Oui, les élections sont possibles : reconstruire la confiance, restaurer la République
- 21 août
- 10 min de lecture
Il existe, dans les périodes de crise, une tentation dangereuse : celle de confondre le difficile avec l'impossible.
Haïti traverse une crise profonde. La violence armée a déstructuré des territoires, fragilisé les institutions, déplacé des populations et érodé la confiance collective. L'économie souffre, l'État cherche à réaffirmer son autorité et une partie de la population vit dans l'incertitude du lendemain.
Mais précisément parce que la situation est grave, nous devons nous garder des raisonnements simplistes.
Dire que les élections sont difficiles est une évidence.
Dire qu'elles sont impossibles est une conclusion politique qui mérite d'être démontrée.
Pour ma part, je refuse le fatalisme. Oui, les élections sont possibles en Haïti. Elles sont difficiles, elles sont complexes, elles sont coûteuses et elles exigent des garanties sérieuses. Mais elles demeurent possibles. Et surtout, elles demeurent nécessaires.

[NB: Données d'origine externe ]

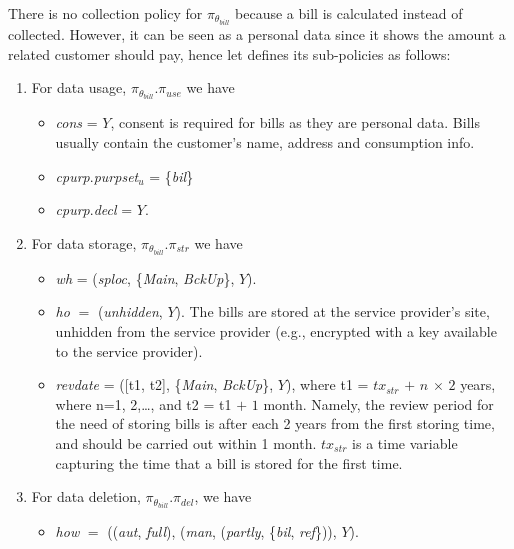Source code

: \documentclass[a4paper]{article}
\begin{document}
\begin{center}
\noindent{}
\end{center} 

There is no collection policy for $\pi_{\theta_{bill}}$ because a bill is calculated instead of collected. However, it can be seen as a personal data since it shows the amount a related customer should pay, hence let defines its sub-policies as follows: 

\begin{enumerate}
\item For data usage, $\pi_{\theta_{bill}}$.$\pi_{use}$ we have 
\begin{itemize}
\item \textit{cons} = $Y$, consent is required for bills as they are personal data. Bills usually contain the customer's name, address and consumption info.   
\item  \textit{cpurp}.\textit{purpset}$_u$ = \{\textit{bil}\}
\item \textit{cpurp}.\textit{decl} = $Y$.  
\end{itemize}

\item For data storage, $\pi_{\theta_{bill}}$.$\pi_{str}$ we have 
\begin{itemize} 
\item \textit{wh} = (\textit{sploc}, \{\textit{Main}, \textit{BckUp}\}, $Y$).     

\item \textit{ho} $=$ (\textit{unhidden}, $Y$). The bills are stored at the service provider's site, unhidden from the service provider (e.g., encrypted with a key available to the service provider). 

\item \textit{revdate} = ([t1, t2], \{\textit{Main}, \textit{BckUp}\}, $Y$), where t1 = $tx_{str}$ $+$ $n$ $\times$ $2$ years, where n={1, 2,\dots,} and t2 = t1 $+$ $1$ month. Namely, the review period for the need of storing bills is   after each 2 years from the first storing time, and should be carried out within 1 month. $tx_{str}$ is a time variable capturing the time that a bill is stored for the first time.
\end{itemize}   

\item For data deletion, $\pi_{\theta_{bill}}$.$\pi_{del}$, we have 
\begin{itemize} 
\item \textit{how} $=$ ((\textit{aut}, \textit{full}), (\textit{man}, (\textit{partly}, \{\textit{bil}, \textit{ref}\})), $Y$).
 

\end{itemize}
\end{enumerate}
\end{document}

La démocratie ne doit pas attendre que la crise disparaisse
Une nation en crise ne peut pas suspendre indéfiniment son avenir.
La paix parfaite n'existe pas. La sécurité absolue n'existe pas. L'administration parfaite n'existe pas. Aucun processus électoral au monde ne se déroule dans un environnement débarrassé de tous les risques.
La science politique contemporaine enseigne plutôt qu'un processus électoral crédible repose sur un ensemble de conditions : institutions électorales fonctionnelles, accès raisonnable des citoyens au vote, sécurité minimale, règles connues des compétiteurs, mécanismes de règlement des contestations, observation indépendante et acceptation du principe démocratique.
Autrement dit, la question n'est pas de savoir si Haïti peut atteindre une situation idéale avant d'organiser des élections. La question est de savoir si l'État et les acteurs politiques peuvent construire un environnement suffisamment sûr, suffisamment inclusif et suffisamment crédible pour permettre au citoyen d'exercer son droit.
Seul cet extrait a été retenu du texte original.